╭──
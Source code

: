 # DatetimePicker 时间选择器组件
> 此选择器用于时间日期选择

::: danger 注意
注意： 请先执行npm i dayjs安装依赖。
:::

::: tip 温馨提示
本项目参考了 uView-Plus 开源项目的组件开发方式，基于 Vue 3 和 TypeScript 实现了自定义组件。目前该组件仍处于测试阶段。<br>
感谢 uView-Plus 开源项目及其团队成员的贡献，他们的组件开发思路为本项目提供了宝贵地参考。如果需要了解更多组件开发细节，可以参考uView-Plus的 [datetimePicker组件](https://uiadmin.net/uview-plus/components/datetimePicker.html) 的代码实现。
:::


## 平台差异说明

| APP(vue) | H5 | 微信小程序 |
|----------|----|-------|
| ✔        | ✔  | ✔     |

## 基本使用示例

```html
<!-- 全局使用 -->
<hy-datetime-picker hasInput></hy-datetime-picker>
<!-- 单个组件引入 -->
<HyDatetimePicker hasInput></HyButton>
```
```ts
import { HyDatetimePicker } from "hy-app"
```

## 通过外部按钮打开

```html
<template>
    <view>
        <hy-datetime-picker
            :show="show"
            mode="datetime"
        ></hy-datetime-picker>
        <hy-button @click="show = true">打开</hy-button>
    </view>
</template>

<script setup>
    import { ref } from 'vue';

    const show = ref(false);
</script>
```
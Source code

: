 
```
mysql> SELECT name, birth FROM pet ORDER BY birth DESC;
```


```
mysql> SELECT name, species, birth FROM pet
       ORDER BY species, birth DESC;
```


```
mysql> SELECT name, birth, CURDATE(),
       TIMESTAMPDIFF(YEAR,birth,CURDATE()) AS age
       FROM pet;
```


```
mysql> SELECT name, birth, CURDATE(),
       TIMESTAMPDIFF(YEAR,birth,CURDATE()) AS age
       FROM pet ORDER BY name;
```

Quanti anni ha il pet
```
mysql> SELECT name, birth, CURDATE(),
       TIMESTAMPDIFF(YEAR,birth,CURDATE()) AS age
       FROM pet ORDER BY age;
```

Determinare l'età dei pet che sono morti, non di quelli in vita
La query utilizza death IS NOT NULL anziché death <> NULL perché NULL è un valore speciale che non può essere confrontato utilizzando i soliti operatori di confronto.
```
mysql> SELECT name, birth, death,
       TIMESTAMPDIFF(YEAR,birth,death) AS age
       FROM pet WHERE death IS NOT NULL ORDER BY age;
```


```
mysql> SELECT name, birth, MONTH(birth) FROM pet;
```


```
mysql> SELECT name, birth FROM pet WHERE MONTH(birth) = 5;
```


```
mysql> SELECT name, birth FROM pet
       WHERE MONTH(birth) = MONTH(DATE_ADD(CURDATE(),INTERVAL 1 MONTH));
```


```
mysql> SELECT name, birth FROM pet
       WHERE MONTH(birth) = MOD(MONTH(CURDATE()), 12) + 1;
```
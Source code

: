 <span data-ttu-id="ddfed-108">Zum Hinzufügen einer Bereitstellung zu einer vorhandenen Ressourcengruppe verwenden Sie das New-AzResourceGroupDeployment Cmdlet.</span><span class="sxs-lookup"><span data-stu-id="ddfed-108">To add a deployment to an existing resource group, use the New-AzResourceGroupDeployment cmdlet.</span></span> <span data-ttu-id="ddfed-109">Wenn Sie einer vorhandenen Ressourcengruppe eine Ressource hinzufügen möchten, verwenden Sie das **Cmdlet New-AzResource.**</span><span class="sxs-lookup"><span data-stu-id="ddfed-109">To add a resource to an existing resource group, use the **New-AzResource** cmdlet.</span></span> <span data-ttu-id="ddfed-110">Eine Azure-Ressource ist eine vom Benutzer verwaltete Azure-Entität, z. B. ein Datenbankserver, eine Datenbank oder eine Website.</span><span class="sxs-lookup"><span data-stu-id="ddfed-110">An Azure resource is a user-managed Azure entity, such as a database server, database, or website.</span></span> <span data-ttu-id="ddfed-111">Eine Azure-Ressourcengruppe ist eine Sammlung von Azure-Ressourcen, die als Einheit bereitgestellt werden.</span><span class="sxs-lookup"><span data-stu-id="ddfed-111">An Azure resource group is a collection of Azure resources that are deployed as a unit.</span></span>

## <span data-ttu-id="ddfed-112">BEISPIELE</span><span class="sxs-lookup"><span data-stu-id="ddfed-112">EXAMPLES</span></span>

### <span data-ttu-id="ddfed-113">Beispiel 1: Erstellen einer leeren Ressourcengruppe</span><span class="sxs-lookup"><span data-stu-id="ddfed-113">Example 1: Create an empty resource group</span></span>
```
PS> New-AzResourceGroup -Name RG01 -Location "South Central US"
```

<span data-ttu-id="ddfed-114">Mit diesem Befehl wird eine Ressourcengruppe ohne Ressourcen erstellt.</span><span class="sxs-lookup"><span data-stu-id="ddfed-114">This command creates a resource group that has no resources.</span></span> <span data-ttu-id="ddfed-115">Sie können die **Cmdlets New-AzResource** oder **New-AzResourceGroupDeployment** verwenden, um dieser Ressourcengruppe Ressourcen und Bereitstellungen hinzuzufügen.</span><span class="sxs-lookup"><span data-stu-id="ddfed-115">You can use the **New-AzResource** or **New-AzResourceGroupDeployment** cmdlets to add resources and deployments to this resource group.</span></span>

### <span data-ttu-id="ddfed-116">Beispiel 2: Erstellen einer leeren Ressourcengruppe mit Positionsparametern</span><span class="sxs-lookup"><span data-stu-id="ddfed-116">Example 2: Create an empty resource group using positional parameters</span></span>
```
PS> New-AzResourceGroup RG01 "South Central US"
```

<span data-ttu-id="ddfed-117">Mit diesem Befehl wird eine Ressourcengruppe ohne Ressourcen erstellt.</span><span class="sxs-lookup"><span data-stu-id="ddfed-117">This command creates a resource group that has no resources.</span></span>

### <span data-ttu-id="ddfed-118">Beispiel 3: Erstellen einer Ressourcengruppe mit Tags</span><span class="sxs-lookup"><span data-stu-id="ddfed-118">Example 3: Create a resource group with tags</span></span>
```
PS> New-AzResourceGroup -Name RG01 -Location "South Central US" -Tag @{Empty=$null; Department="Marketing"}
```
╰──
TASK TO CARRY OUT
For the material above, what is the count of lines that hold the word "species"? Give the number by itself.

WRITTEN SOLUTION
2